Every year, an estimated one-third of adults 65 and older experience a fall and, according to the Centers for Disease Control and Prevention, such incidents are the leading cause of injury-related death among the senior population. Despite the issues associated with falls, there are a number of ways to prevent them, and one of the most popular options - exercise - may help seniors avoid injury should they fall, according to a recent study published on bmj.com.
The study relied on an analysis of 17 previously conducted trials that included nearly 4,200 people. Each trial's participants followed a specific exercise regimen including tai chi, as well as gait, balance and functional training. There were also strength and resistance exercises included in most of the studies. Researchers found that regardless of the type of exercise, it tended to have positive impact on the number of falls resulting in medical treatment, fractures or other injuries.
"[The results suggest that] reducing the risk of falling and improving protective responses during a fall may be an important and feasible means of preventing fractures and other serious injuries in the elderly," the authors wrote.

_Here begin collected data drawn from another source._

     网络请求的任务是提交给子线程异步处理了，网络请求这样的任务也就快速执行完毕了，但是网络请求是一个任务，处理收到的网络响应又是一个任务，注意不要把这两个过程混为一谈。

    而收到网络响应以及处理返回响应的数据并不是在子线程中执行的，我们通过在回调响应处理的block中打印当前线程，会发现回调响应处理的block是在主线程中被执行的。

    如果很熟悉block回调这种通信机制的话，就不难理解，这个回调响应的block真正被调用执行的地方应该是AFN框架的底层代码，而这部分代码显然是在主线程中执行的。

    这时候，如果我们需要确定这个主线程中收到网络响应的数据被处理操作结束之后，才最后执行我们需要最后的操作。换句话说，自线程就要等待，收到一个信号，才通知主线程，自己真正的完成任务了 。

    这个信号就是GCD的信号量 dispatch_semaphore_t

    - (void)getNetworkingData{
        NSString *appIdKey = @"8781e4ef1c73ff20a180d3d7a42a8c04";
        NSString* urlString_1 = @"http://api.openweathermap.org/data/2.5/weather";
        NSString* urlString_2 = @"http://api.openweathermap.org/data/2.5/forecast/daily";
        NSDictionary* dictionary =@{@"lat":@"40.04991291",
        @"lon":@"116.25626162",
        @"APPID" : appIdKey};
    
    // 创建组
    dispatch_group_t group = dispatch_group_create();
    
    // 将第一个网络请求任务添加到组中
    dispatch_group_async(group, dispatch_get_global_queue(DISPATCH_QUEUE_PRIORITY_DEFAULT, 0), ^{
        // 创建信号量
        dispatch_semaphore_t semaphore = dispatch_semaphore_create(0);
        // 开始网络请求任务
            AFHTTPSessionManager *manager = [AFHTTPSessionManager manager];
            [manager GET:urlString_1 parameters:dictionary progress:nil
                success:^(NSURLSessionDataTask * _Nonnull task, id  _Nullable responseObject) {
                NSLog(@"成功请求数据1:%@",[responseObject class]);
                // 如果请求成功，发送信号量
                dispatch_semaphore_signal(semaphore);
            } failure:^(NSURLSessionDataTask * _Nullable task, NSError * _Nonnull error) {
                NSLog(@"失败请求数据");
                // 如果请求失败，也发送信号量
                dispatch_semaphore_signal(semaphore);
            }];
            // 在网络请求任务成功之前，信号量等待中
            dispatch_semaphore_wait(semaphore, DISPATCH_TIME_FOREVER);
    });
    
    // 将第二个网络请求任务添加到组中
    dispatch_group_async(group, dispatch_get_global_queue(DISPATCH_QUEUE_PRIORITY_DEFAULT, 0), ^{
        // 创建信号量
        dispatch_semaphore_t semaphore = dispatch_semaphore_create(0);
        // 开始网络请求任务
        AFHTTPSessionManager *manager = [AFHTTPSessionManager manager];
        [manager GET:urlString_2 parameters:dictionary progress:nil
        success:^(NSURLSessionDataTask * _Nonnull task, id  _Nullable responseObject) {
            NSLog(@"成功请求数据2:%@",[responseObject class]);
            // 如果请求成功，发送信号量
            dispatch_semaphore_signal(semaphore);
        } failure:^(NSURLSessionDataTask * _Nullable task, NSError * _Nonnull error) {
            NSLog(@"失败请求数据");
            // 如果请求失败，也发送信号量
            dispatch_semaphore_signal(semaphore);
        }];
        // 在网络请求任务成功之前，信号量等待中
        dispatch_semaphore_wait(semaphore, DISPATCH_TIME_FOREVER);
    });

While exercise can certainly play a substantial role in reducing falls and injuries, there are some other steps seniors can take to ensure they are following a path toward healthy aging. Specifically, they can make some changes around their home to lessen their chances of falling and getting hurt. The CDC recommends making sure that furniture is placed so that there are clear pathways for older adults to get around. Additionally, taping down any wires, removing clutter and installing devices such as grab bars and improved lighting can lower the risk even further.